### [TASK DESCRIPTION]
Retype the complete listing without any change.
——————————
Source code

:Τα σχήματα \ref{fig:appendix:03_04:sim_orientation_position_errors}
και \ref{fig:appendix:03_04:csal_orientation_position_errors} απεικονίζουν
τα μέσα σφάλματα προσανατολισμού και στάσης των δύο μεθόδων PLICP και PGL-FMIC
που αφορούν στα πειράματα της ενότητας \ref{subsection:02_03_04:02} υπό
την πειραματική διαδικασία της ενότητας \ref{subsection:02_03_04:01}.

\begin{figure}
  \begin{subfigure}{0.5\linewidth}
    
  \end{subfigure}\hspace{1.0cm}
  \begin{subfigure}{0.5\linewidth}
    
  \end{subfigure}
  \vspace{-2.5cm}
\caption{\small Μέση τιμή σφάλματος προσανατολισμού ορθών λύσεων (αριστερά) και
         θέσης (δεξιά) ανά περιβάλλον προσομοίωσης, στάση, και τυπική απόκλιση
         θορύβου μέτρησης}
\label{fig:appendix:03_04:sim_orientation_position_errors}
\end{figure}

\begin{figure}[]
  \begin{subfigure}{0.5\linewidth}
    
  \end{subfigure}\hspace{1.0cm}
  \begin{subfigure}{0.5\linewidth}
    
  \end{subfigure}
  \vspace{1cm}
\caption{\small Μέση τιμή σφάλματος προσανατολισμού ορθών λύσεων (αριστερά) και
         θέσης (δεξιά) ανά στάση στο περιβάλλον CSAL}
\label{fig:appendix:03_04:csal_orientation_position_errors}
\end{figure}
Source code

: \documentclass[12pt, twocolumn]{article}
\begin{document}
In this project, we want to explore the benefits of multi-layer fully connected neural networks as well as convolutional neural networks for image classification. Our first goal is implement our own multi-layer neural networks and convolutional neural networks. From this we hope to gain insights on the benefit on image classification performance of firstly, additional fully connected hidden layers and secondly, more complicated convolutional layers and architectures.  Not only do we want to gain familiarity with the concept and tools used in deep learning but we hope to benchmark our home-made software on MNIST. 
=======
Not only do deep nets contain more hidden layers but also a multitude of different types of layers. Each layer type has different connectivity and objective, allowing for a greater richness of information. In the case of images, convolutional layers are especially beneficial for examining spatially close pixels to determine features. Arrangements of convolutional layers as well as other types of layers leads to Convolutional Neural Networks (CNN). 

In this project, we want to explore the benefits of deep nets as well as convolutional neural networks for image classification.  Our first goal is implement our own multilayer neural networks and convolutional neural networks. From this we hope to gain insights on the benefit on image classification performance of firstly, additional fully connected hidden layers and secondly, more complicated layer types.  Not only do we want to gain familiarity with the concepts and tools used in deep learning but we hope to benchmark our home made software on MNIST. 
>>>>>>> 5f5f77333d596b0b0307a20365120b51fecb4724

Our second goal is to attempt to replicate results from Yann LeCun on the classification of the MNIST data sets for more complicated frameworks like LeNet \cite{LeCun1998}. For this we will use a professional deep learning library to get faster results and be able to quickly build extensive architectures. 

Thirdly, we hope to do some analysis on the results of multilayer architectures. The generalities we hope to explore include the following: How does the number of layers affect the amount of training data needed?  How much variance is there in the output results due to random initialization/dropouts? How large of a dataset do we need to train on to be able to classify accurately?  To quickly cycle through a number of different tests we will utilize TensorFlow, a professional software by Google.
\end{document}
——————————
### [WRITTEN SOLUTION]
Source code

:Τα σχήματα \ref{fig:appendix:03_04:sim_orientation_position_errors}
και \ref{fig:appendix:03_04:csal_orientation_position_errors} απεικονίζουν
τα μέσα σφάλματα προσανατολισμού και στάσης των δύο μεθόδων PLICP και PGL-FMIC
που αφορούν στα πειράματα της ενότητας \ref{subsection:02_03_04:02} υπό
την πειραματική διαδικασία της ενότητας \ref{subsection:02_03_04:01}.

\begin{figure}
  \begin{subfigure}{0.5\linewidth}
    
  \end{subfigure}\hspace{1.0cm}
  \begin{subfigure}{0.5\linewidth}
    
  \end{subfigure}
  \vspace{-2.5cm}
\caption{\small Μέση τιμή σφάλματος προσανατολισμού ορθών λύσεων (αριστερά) και
         θέσης (δεξιά) ανά περιβάλλον προσομοίωσης, στάση, και τυπική απόκλιση
         θορύβου μέτρησης}
\label{fig:appendix:03_04:sim_orientation_position_errors}
\end{figure}

\begin{figure}[]
  \begin{subfigure}{0.5\linewidth}
    
  \end{subfigure}\hspace{1.0cm}
  \begin{subfigure}{0.5\linewidth}
    
  \end{subfigure}
  \vspace{1cm}
\caption{\small Μέση τιμή σφάλματος προσανατολισμού ορθών λύσεων (αριστερά) και
         θέσης (δεξιά) ανά στάση στο περιβάλλον CSAL}
\label{fig:appendix:03_04:csal_orientation_position_errors}
\end{figure}
Source code

: \documentclass[12pt, twocolumn]{article}
\begin{document}
In this project, we want to explore the benefits of multi-layer fully connected neural networks as well as convolutional neural networks for image classification. Our first goal is implement our own multi-layer neural networks and convolutional neural networks. From this we hope to gain insights on the benefit on image classification performance of firstly, additional fully connected hidden layers and secondly, more complicated convolutional layers and architectures.  Not only do we want to gain familiarity with the concept and tools used in deep learning but we hope to benchmark our home-made software on MNIST. 
=======
Not only do deep nets contain more hidden layers but also a multitude of different types of layers. Each layer type has different connectivity and objective, allowing for a greater richness of information. In the case of images, convolutional layers are especially beneficial for examining spatially close pixels to determine features. Arrangements of convolutional layers as well as other types of layers leads to Convolutional Neural Networks (CNN). 

In this project, we want to explore the benefits of deep nets as well as convolutional neural networks for image classification.  Our first goal is implement our own multilayer neural networks and convolutional neural networks. From this we hope to gain insights on the benefit on image classification performance of firstly, additional fully connected hidden layers and secondly, more complicated layer types.  Not only do we want to gain familiarity with the concepts and tools used in deep learning but we hope to benchmark our home made software on MNIST. 
>>>>>>> 5f5f77333d596b0b0307a20365120b51fecb4724

Our second goal is to attempt to replicate results from Yann LeCun on the classification of the MNIST data sets for more complicated frameworks like LeNet \cite{LeCun1998}. For this we will use a professional deep learning library to get faster results and be able to quickly build extensive architectures. 

Thirdly, we hope to do some analysis on the results of multilayer architectures. The generalities we hope to explore include the following: How does the number of layers affect the amount of training data needed?  How much variance is there in the output results due to random initialization/dropouts? How large of a dataset do we need to train on to be able to classify accurately?  To quickly cycle through a number of different tests we will utilize TensorFlow, a professional software by Google.
\end{document}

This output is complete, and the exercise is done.